*YOUR GOAL*. When a line in the records contains the string "scanner", copy that line.

::: DATA FOR THIS EXERCISE

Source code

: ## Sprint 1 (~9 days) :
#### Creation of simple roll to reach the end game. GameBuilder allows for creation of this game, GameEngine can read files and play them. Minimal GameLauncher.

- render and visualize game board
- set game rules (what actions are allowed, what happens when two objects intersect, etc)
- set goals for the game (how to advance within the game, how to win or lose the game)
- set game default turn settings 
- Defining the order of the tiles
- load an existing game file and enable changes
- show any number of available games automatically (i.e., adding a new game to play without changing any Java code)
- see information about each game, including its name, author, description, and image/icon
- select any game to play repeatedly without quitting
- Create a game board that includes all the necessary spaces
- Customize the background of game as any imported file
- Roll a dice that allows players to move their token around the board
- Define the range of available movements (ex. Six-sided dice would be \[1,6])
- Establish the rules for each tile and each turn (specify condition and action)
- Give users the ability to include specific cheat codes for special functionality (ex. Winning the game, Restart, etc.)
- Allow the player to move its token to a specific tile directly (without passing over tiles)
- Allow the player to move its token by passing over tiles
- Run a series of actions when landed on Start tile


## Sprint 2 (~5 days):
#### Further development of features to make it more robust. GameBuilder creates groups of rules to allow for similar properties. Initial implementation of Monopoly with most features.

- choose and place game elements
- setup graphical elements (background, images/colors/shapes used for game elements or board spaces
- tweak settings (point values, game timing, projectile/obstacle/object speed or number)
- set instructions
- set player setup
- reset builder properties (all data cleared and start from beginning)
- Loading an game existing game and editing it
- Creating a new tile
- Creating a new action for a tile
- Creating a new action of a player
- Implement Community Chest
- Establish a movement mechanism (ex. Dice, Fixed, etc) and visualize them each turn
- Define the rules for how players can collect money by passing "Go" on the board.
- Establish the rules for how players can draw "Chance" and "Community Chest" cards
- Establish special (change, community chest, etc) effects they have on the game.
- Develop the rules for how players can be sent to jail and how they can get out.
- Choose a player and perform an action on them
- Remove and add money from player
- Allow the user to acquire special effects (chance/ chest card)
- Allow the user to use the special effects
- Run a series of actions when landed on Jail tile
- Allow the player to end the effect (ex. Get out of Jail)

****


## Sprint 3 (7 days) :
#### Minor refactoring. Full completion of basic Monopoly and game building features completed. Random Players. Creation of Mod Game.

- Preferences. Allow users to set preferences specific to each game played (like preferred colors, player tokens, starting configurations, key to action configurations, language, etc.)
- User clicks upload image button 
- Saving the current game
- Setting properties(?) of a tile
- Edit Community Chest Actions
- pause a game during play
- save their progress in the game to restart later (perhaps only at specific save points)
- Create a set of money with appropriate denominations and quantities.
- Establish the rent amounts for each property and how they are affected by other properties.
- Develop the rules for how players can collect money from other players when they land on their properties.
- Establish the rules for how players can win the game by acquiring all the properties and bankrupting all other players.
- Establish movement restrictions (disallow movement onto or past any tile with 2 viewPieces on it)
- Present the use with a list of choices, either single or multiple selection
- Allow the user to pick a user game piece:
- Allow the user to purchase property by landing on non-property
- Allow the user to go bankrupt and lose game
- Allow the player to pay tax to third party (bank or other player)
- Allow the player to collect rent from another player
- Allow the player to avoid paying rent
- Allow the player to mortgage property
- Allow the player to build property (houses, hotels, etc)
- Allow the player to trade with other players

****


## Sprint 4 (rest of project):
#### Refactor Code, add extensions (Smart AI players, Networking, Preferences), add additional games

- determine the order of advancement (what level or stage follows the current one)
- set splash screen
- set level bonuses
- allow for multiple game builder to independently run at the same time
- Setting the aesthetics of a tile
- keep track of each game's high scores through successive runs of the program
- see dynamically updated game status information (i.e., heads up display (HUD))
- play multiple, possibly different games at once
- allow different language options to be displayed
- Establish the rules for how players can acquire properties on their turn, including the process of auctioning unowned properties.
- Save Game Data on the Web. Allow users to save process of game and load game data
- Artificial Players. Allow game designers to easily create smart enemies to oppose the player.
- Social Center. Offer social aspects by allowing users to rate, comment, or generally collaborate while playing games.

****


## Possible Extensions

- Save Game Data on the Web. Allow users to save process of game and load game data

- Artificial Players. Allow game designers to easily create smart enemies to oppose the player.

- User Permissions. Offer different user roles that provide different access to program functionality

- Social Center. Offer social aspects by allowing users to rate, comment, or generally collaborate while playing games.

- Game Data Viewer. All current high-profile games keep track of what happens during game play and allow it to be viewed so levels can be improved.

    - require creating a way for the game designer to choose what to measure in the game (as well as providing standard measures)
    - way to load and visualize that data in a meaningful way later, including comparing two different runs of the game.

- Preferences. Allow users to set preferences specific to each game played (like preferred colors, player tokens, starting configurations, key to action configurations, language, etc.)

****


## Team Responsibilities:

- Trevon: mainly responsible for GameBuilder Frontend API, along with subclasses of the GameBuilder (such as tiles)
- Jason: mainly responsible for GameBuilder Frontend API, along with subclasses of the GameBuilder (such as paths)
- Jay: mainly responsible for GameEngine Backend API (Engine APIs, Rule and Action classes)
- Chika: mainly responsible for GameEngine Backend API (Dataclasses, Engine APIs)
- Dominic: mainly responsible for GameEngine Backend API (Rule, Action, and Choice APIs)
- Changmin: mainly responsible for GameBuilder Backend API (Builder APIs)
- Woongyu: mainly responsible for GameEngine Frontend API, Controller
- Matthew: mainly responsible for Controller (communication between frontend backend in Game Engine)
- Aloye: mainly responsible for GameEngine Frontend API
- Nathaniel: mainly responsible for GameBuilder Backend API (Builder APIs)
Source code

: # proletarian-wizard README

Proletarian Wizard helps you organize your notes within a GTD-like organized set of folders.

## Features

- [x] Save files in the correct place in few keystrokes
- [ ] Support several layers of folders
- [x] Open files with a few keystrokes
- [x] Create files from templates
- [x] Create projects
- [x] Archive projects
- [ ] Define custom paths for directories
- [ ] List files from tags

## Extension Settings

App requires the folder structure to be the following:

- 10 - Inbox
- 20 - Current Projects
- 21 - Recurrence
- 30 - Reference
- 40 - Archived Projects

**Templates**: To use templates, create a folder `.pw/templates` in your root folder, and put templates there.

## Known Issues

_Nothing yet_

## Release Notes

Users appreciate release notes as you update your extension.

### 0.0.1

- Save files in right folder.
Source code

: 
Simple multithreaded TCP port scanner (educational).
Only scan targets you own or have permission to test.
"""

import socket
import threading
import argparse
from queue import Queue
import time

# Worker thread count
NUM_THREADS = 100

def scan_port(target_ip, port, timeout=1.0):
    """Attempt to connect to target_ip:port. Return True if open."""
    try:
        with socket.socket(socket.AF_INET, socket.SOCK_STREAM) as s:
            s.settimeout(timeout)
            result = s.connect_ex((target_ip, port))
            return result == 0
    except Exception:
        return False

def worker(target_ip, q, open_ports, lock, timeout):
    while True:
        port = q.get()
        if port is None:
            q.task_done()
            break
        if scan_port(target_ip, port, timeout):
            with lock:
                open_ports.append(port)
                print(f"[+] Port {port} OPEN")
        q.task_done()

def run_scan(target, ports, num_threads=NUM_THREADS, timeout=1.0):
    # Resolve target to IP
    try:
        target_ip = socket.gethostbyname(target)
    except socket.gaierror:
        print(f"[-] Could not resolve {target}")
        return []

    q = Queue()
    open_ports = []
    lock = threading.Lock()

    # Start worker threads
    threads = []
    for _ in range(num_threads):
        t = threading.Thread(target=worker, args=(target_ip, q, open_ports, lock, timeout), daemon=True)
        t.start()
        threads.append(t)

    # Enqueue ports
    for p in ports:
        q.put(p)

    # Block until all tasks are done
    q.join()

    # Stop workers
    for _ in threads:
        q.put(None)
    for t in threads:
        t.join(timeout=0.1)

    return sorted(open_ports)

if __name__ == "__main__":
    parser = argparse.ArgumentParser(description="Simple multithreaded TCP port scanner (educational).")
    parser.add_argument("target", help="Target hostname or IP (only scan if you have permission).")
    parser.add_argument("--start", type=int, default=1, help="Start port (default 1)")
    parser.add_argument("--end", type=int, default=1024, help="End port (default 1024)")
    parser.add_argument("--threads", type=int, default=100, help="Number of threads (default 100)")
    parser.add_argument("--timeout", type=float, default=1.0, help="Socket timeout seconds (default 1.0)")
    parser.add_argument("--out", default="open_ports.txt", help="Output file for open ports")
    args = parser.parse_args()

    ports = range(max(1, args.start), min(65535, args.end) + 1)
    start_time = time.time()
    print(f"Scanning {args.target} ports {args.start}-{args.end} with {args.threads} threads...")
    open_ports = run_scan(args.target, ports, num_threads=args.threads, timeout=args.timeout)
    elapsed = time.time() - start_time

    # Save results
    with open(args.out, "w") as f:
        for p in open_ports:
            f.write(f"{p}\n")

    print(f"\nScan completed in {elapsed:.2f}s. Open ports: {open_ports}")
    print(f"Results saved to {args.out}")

::::::

*EXERCISE SOLUTION*.
Simple multithreaded TCP port scanner (educational).
    parser = argparse.ArgumentParser(description="Simple multithreaded TCP port scanner (educational).")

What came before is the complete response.